- [PROBLEM DETAILS] What is needed is an exact copy of every entry below, with the pictures left out.

Dataset entries:
- Opening Delimiter -

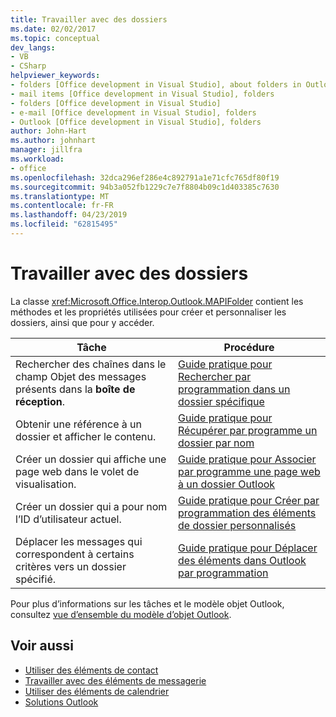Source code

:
 ```yaml
---
title: Travailler avec des dossiers
ms.date: 02/02/2017
ms.topic: conceptual
dev_langs:
- VB
- CSharp
helpviewer_keywords:
- folders [Office development in Visual Studio], about folders in Outlook
- mail items [Office development in Visual Studio], folders
- folders [Office development in Visual Studio]
- e-mail [Office development in Visual Studio], folders
- Outlook [Office development in Visual Studio], folders
author: John-Hart
ms.author: johnhart
manager: jillfra
ms.workload:
- office
ms.openlocfilehash: 32dca296ef286e4c892791a1e71cfc765df80f19
ms.sourcegitcommit: 94b3a052fb1229c7e7f8804b09c1d403385c7630
ms.translationtype: MT
ms.contentlocale: fr-FR
ms.lasthandoff: 04/23/2019
ms.locfileid: "62815495"
---
```

# <a name="work-with-folders"></a>Travailler avec des dossiers
  La classe <xref:Microsoft.Office.Interop.Outlook.MAPIFolder> contient les méthodes et les propriétés utilisées pour créer et personnaliser les dossiers, ainsi que pour y accéder.

|Tâche|Procédure|
|----------|---------------|
|Rechercher des chaînes dans le champ Objet des messages présents dans la **boîte de réception**.|[Guide pratique pour Rechercher par programmation dans un dossier spécifique](../vsto/how-to-programmatically-search-within-a-specific-folder.md)|
|Obtenir une référence à un dossier et afficher le contenu.|[Guide pratique pour Récupérer par programme un dossier par nom](../vsto/how-to-programmatically-retrieve-a-folder-by-name.md)|
|Créer un dossier qui affiche une page web dans le volet de visualisation.|[Guide pratique pour Associer par programme une page web à un dossier Outlook](../vsto/how-to-programmatically-associate-a-web-page-with-an-outlook-folder.md)|
|Créer un dossier qui a pour nom l’ID d’utilisateur actuel.|[Guide pratique pour Créer par programmation des éléments de dossier personnalisés](../vsto/how-to-programmatically-create-custom-folder-items.md)|
|Déplacer les messages qui correspondent à certains critères vers un dossier spécifié.|[Guide pratique pour Déplacer des éléments dans Outlook par programmation](../vsto/how-to-programmatically-move-items-in-outlook.md)|

 Pour plus d’informations sur les tâches et le modèle objet Outlook, consultez [vue d’ensemble du modèle d’objet Outlook](../vsto/outlook-object-model-overview.md).

## <a name="see-also"></a>Voir aussi
- [Utiliser des éléments de contact](../vsto/working-with-contact-items.md)
- [Travailler avec des éléments de messagerie](../vsto/working-with-mail-items.md)
- [Utiliser des éléments de calendrier](../vsto/working-with-calendar-items.md)
- [Solutions Outlook](../vsto/outlook-solutions.md)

- Closing Delimiter -

- [RESULT BELOW]
Source code

:
 ```yaml
---
title: Travailler avec des dossiers
ms.date: 02/02/2017
ms.topic: conceptual
dev_langs:
- VB
- CSharp
helpviewer_keywords:
- folders [Office development in Visual Studio], about folders in Outlook
- mail items [Office development in Visual Studio], folders
- folders [Office development in Visual Studio]
- e-mail [Office development in Visual Studio], folders
- Outlook [Office development in Visual Studio], folders
author: John-Hart
ms.author: johnhart
manager: jillfra
ms.workload:
- office
ms.openlocfilehash: 32dca296ef286e4c892791a1e71cfc765df80f19
ms.sourcegitcommit: 94b3a052fb1229c7e7f8804b09c1d403385c7630
ms.translationtype: MT
ms.contentlocale: fr-FR
ms.lasthandoff: 04/23/2019
ms.locfileid: "62815495"
---
```

# <a name="work-with-folders"></a>Travailler avec des dossiers
  La classe <xref:Microsoft.Office.Interop.Outlook.MAPIFolder> contient les méthodes et les propriétés utilisées pour créer et personnaliser les dossiers, ainsi que pour y accéder.

|Tâche|Procédure|
|----------|---------------|
|Rechercher des chaînes dans le champ Objet des messages présents dans la **boîte de réception**.|[Guide pratique pour Rechercher par programmation dans un dossier spécifique](../vsto/how-to-programmatically-search-within-a-specific-folder.md)|
|Obtenir une référence à un dossier et afficher le contenu.|[Guide pratique pour Récupérer par programme un dossier par nom](../vsto/how-to-programmatically-retrieve-a-folder-by-name.md)|
|Créer un dossier qui affiche une page web dans le volet de visualisation.|[Guide pratique pour Associer par programme une page web à un dossier Outlook](../vsto/how-to-programmatically-associate-a-web-page-with-an-outlook-folder.md)|
|Créer un dossier qui a pour nom l’ID d’utilisateur actuel.|[Guide pratique pour Créer par programmation des éléments de dossier personnalisés](../vsto/how-to-programmatically-create-custom-folder-items.md)|
|Déplacer les messages qui correspondent à certains critères vers un dossier spécifié.|[Guide pratique pour Déplacer des éléments dans Outlook par programmation](../vsto/how-to-programmatically-move-items-in-outlook.md)|

 Pour plus d’informations sur les tâches et le modèle objet Outlook, consultez [vue d’ensemble du modèle d’objet Outlook](../vsto/outlook-object-model-overview.md).

## <a name="see-also"></a>Voir aussi
- [Utiliser des éléments de contact](../vsto/working-with-contact-items.md)
- [Travailler avec des éléments de messagerie](../vsto/working-with-mail-items.md)
- [Utiliser des éléments de calendrier](../vsto/working-with-calendar-items.md)
- [Solutions Outlook](../vsto/outlook-solutions.md)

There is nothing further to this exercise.